┌──
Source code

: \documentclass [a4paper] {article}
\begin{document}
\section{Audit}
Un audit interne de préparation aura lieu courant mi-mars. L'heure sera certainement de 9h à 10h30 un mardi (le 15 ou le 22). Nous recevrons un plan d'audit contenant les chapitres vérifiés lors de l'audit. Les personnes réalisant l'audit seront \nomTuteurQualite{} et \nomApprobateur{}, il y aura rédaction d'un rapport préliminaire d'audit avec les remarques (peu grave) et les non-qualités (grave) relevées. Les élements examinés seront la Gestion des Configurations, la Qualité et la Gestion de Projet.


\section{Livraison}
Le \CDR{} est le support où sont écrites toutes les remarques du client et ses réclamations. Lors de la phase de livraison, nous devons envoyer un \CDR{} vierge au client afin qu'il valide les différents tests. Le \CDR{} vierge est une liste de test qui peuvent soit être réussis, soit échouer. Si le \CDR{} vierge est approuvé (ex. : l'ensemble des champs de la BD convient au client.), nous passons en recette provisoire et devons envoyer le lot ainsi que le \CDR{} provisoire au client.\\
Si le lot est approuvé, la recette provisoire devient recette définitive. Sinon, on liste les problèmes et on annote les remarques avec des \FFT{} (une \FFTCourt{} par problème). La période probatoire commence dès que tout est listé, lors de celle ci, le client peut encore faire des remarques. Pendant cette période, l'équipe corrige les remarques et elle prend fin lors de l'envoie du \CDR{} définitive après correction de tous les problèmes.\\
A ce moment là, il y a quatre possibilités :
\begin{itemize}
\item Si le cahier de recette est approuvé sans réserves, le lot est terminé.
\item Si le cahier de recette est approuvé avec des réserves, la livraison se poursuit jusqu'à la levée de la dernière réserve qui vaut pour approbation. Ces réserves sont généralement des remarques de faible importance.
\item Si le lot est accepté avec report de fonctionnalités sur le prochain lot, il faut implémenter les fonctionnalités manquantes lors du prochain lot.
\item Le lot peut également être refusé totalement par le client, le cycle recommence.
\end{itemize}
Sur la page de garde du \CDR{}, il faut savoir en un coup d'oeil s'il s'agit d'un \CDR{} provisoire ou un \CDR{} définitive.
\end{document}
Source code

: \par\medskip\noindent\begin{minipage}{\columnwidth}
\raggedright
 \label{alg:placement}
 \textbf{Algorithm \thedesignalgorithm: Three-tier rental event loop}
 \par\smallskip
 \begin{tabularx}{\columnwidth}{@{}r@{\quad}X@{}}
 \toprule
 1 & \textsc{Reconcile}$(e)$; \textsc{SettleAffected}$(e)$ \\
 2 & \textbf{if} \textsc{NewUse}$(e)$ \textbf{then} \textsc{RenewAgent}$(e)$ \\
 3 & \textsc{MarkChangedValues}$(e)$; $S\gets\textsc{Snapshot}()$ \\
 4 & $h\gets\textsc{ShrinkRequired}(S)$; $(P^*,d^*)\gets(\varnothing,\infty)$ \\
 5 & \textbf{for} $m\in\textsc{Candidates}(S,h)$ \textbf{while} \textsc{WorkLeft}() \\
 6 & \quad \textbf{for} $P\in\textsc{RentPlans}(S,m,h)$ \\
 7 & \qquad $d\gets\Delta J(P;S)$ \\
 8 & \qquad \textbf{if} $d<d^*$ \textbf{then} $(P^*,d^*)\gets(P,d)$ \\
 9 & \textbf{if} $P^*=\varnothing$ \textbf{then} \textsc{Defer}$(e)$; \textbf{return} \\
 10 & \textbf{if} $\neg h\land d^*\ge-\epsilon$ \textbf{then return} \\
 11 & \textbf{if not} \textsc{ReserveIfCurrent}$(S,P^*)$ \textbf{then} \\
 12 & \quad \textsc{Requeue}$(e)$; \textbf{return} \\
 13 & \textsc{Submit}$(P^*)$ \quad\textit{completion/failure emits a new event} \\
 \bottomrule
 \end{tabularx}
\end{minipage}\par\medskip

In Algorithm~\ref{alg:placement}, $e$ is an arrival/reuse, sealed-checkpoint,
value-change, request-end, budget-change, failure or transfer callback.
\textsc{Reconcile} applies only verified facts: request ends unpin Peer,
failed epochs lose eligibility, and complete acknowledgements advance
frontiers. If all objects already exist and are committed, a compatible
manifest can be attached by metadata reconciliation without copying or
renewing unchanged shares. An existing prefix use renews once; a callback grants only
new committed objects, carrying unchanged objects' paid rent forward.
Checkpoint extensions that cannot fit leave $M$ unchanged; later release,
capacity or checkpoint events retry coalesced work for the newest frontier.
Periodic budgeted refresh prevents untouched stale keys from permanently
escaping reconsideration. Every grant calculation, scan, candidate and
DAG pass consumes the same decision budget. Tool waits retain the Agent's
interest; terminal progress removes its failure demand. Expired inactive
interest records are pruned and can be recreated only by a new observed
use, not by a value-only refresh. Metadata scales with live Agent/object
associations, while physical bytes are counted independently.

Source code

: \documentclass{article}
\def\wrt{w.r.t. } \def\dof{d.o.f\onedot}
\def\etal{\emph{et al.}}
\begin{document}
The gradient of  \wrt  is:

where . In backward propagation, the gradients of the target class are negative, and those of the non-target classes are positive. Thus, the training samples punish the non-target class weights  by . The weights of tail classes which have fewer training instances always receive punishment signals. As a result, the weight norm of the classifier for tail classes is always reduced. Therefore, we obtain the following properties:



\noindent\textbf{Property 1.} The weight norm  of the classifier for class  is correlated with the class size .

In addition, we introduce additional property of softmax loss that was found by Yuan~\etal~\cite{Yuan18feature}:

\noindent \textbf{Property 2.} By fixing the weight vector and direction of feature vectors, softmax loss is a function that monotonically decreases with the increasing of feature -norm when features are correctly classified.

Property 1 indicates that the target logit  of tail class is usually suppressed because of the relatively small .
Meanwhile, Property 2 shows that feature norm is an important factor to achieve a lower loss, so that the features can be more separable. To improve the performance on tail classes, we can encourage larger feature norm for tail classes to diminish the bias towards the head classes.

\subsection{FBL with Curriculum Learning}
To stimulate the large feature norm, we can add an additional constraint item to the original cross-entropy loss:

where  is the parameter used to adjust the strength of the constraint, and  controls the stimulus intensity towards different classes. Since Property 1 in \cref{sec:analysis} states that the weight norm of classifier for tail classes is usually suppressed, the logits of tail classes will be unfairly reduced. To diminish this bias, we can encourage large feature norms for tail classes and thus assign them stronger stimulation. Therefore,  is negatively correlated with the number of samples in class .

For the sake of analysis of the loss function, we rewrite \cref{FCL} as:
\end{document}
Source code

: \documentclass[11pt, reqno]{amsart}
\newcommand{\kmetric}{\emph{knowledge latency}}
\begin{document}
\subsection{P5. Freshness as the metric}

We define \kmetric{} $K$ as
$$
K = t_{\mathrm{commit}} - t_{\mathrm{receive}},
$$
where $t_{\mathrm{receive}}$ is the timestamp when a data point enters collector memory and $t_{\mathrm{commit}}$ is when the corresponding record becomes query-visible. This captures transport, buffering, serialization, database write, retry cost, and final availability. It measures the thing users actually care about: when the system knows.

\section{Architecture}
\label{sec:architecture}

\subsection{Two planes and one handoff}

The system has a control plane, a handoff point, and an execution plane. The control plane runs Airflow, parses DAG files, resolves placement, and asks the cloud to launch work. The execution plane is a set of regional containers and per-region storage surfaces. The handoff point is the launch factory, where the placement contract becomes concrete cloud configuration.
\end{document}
└──
_ASSIGNMENT_
What is needed is an exact copy of all the records.

_TASK SOLUTION_
Source code

: \documentclass [a4paper] {article}
\begin{document}
\section{Audit}
Un audit interne de préparation aura lieu courant mi-mars. L'heure sera certainement de 9h à 10h30 un mardi (le 15 ou le 22). Nous recevrons un plan d'audit contenant les chapitres vérifiés lors de l'audit. Les personnes réalisant l'audit seront \nomTuteurQualite{} et \nomApprobateur{}, il y aura rédaction d'un rapport préliminaire d'audit avec les remarques (peu grave) et les non-qualités (grave) relevées. Les élements examinés seront la Gestion des Configurations, la Qualité et la Gestion de Projet.


\section{Livraison}
Le \CDR{} est le support où sont écrites toutes les remarques du client et ses réclamations. Lors de la phase de livraison, nous devons envoyer un \CDR{} vierge au client afin qu'il valide les différents tests. Le \CDR{} vierge est une liste de test qui peuvent soit être réussis, soit échouer. Si le \CDR{} vierge est approuvé (ex. : l'ensemble des champs de la BD convient au client.), nous passons en recette provisoire et devons envoyer le lot ainsi que le \CDR{} provisoire au client.\\
Si le lot est approuvé, la recette provisoire devient recette définitive. Sinon, on liste les problèmes et on annote les remarques avec des \FFT{} (une \FFTCourt{} par problème). La période probatoire commence dès que tout est listé, lors de celle ci, le client peut encore faire des remarques. Pendant cette période, l'équipe corrige les remarques et elle prend fin lors de l'envoie du \CDR{} définitive après correction de tous les problèmes.\\
A ce moment là, il y a quatre possibilités :
\begin{itemize}
\item Si le cahier de recette est approuvé sans réserves, le lot est terminé.
\item Si le cahier de recette est approuvé avec des réserves, la livraison se poursuit jusqu'à la levée de la dernière réserve qui vaut pour approbation. Ces réserves sont généralement des remarques de faible importance.
\item Si le lot est accepté avec report de fonctionnalités sur le prochain lot, il faut implémenter les fonctionnalités manquantes lors du prochain lot.
\item Le lot peut également être refusé totalement par le client, le cycle recommence.
\end{itemize}
Sur la page de garde du \CDR{}, il faut savoir en un coup d'oeil s'il s'agit d'un \CDR{} provisoire ou un \CDR{} définitive.
\end{document}
Source code

: \par\medskip\noindent\begin{minipage}{\columnwidth}
\raggedright
 \label{alg:placement}
 \textbf{Algorithm \thedesignalgorithm: Three-tier rental event loop}
 \par\smallskip
 \begin{tabularx}{\columnwidth}{@{}r@{\quad}X@{}}
 \toprule
 1 & \textsc{Reconcile}$(e)$; \textsc{SettleAffected}$(e)$ \\
 2 & \textbf{if} \textsc{NewUse}$(e)$ \textbf{then} \textsc{RenewAgent}$(e)$ \\
 3 & \textsc{MarkChangedValues}$(e)$; $S\gets\textsc{Snapshot}()$ \\
 4 & $h\gets\textsc{ShrinkRequired}(S)$; $(P^*,d^*)\gets(\varnothing,\infty)$ \\
 5 & \textbf{for} $m\in\textsc{Candidates}(S,h)$ \textbf{while} \textsc{WorkLeft}() \\
 6 & \quad \textbf{for} $P\in\textsc{RentPlans}(S,m,h)$ \\
 7 & \qquad $d\gets\Delta J(P;S)$ \\
 8 & \qquad \textbf{if} $d<d^*$ \textbf{then} $(P^*,d^*)\gets(P,d)$ \\
 9 & \textbf{if} $P^*=\varnothing$ \textbf{then} \textsc{Defer}$(e)$; \textbf{return} \\
 10 & \textbf{if} $\neg h\land d^*\ge-\epsilon$ \textbf{then return} \\
 11 & \textbf{if not} \textsc{ReserveIfCurrent}$(S,P^*)$ \textbf{then} \\
 12 & \quad \textsc{Requeue}$(e)$; \textbf{return} \\
 13 & \textsc{Submit}$(P^*)$ \quad\textit{completion/failure emits a new event} \\
 \bottomrule
 \end{tabularx}
\end{minipage}\par\medskip

In Algorithm~\ref{alg:placement}, $e$ is an arrival/reuse, sealed-checkpoint,
value-change, request-end, budget-change, failure or transfer callback.
\textsc{Reconcile} applies only verified facts: request ends unpin Peer,
failed epochs lose eligibility, and complete acknowledgements advance
frontiers. If all objects already exist and are committed, a compatible
manifest can be attached by metadata reconciliation without copying or
renewing unchanged shares. An existing prefix use renews once; a callback grants only
new committed objects, carrying unchanged objects' paid rent forward.
Checkpoint extensions that cannot fit leave $M$ unchanged; later release,
capacity or checkpoint events retry coalesced work for the newest frontier.
Periodic budgeted refresh prevents untouched stale keys from permanently
escaping reconsideration. Every grant calculation, scan, candidate and
DAG pass consumes the same decision budget. Tool waits retain the Agent's
interest; terminal progress removes its failure demand. Expired inactive
interest records are pruned and can be recreated only by a new observed
use, not by a value-only refresh. Metadata scales with live Agent/object
associations, while physical bytes are counted independently.

Source code

: \documentclass{article}
\def\wrt{w.r.t. } \def\dof{d.o.f\onedot}
\def\etal{\emph{et al.}}
\begin{document}
The gradient of  \wrt  is:

where . In backward propagation, the gradients of the target class are negative, and those of the non-target classes are positive. Thus, the training samples punish the non-target class weights  by . The weights of tail classes which have fewer training instances always receive punishment signals. As a result, the weight norm of the classifier for tail classes is always reduced. Therefore, we obtain the following properties:



\noindent\textbf{Property 1.} The weight norm  of the classifier for class  is correlated with the class size .

In addition, we introduce additional property of softmax loss that was found by Yuan~\etal~\cite{Yuan18feature}:

\noindent \textbf{Property 2.} By fixing the weight vector and direction of feature vectors, softmax loss is a function that monotonically decreases with the increasing of feature -norm when features are correctly classified.

Property 1 indicates that the target logit  of tail class is usually suppressed because of the relatively small .
Meanwhile, Property 2 shows that feature norm is an important factor to achieve a lower loss, so that the features can be more separable. To improve the performance on tail classes, we can encourage larger feature norm for tail classes to diminish the bias towards the head classes.

\subsection{FBL with Curriculum Learning}
To stimulate the large feature norm, we can add an additional constraint item to the original cross-entropy loss:

where  is the parameter used to adjust the strength of the constraint, and  controls the stimulus intensity towards different classes. Since Property 1 in \cref{sec:analysis} states that the weight norm of classifier for tail classes is usually suppressed, the logits of tail classes will be unfairly reduced. To diminish this bias, we can encourage large feature norms for tail classes and thus assign them stronger stimulation. Therefore,  is negatively correlated with the number of samples in class .

For the sake of analysis of the loss function, we rewrite \cref{FCL} as:
\end{document}
Source code

: \documentclass[11pt, reqno]{amsart}
\newcommand{\kmetric}{\emph{knowledge latency}}
\begin{document}
\subsection{P5. Freshness as the metric}

We define \kmetric{} $K$ as
$$
K = t_{\mathrm{commit}} - t_{\mathrm{receive}},
$$
where $t_{\mathrm{receive}}$ is the timestamp when a data point enters collector memory and $t_{\mathrm{commit}}$ is when the corresponding record becomes query-visible. This captures transport, buffering, serialization, database write, retry cost, and final availability. It measures the thing users actually care about: when the system knows.

\section{Architecture}
\label{sec:architecture}

\subsection{Two planes and one handoff}

The system has a control plane, a handoff point, and an execution plane. The control plane runs Airflow, parses DAG files, resolves placement, and asks the cloud to launch work. The execution plane is a set of regional containers and per-region storage surfaces. The handoff point is the launch factory, where the placement contract becomes concrete cloud configuration.
\end{document}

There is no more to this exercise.